第65回川崎市書道展で市長賞を受賞した 中村 南仙さん 本町在住 57歳
恩師の雄大な字を追って
○…326点の公募作品が集まった「第65回川崎市書道展」で大作をエントリーし、5大賞の一つ、市長賞に選ばれた。「ダメモトで応募したのでびっくり。他の作品に比べてサイズが大きく、字が個性的だったから目立ったのかな」と控えめながら、「先生の教えに従って他の先生からも高い評価を受けたことはとても嬉しい」とにっこりほほ笑む。
○…漢字と仮名が混じる和歌が多い作品群の中、自身が書き下ろしたのは「ニハチ」と呼ばれる大きな和紙に、杜甫の漢詩を基に師匠が創作した56文字。「勢いと元気があって力強い太い線が好き」という書き方のスタイルで、入選作品は文字の大小や墨の濃淡に気を付けて文字に動きを出したという。今年は6月の「第66回藤沢市展」でも藤沢市長賞を受賞しており、その腕前は確かなものだ。

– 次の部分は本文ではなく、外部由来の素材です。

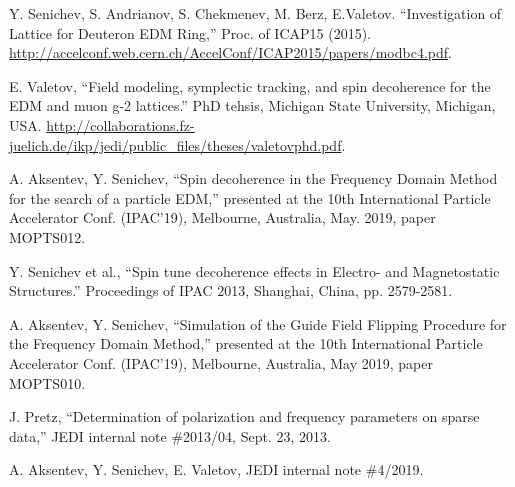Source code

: \documentclass[]{elsarticle}
\begin{document}
\begin{thebibliography}{9}
  Y. Senichev, S. Andrianov, S. Chekmenev, M. Berz, E.Valetov. ``Investigation of Lattice for Deuteron EDM Ring,''
  Proc. of ICAP15 (2015). \url{http://accelconf.web.cern.ch/AccelConf/ICAP2015/papers/modbc4.pdf}.

  E. Valetov, ``Field modeling, symplectic tracking, and spin decoherence for the EDM and muon g-2 lattices.''
  PhD tehsis, Michigan State University, Michigan, USA.
  \url{http://collaborations.fz-juelich.de/ikp/jedi/public_files/theses/valetovphd.pdf}.

  A. Aksentev, Y. Senichev, ``Spin decoherence in the Frequency Domain Method for the search of a particle EDM,''
  presented at the 10th International Particle Accelerator Conf. (IPAC'19), Melbourne, Australia,
  May. 2019, paper MOPTS012.

  Y. Senichev et al., ``Spin tune decoherence effects in Electro- and Magnetostatic Structures.''
  Proceedings of IPAC 2013, Shanghai, China, pp. 2579-2581.

  A. Aksentev, Y. Senichev, ``Simulation of the Guide Field Flipping Procedure for the Frequency Domain Method,'' 
  presented at the 10th International Particle Accelerator Conf. (IPAC'19), Melbourne, Australia,
  May 2019, paper MOPTS010.

  J. Pretz, ``Determination of polarization and frequency parameters on sparse data,'' JEDI internal
  note \#2013/04, Sept. 23, 2013.
  
  A. Aksentev, Y. Senichev, E. Valetov, JEDI internal note \#4/2019.
  
\end{thebibliography}
\end{document}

○…川崎市出身。小学1年生のころ、後に師匠となる父の友人が実家の一部を間借りして書道教室を作ったことがきっかけで筆を握り始めた。「先生が筆を一緒に持ってくれると上手い字が書ける不思議さと、自由に書かせてもらえる先生の教え方が大好きだった」。字は人を表すという通り、飾らず人を惹きつける明るく元気な声で話す。週に1度ペースの習字教室は社会人になってから一度中断。結婚を機に藤沢へ居を構えて家事・育児に専念。子育てが落ち着いてきた42歳ごろから再開し、川崎の恩師の元で子どもと一緒に筆を握った。
○…今は亡き師匠が残してくれたお手本を頼りに、夕食後などを利用して書の腕を日々磨く。ゆくゆくは家で小さな書道教室を開くという淡い夢を描き、仮名文字も特訓中。「書くたびに違う表情の字を書かなくてはいけないと教わったが、これが難しい。先生のように紙よりも大きく見えるほど迫力ある字が書けるようになりたい」。終わりのない稽古こそ、書の難しさであり、彼女が虜になる魅力なのだろう。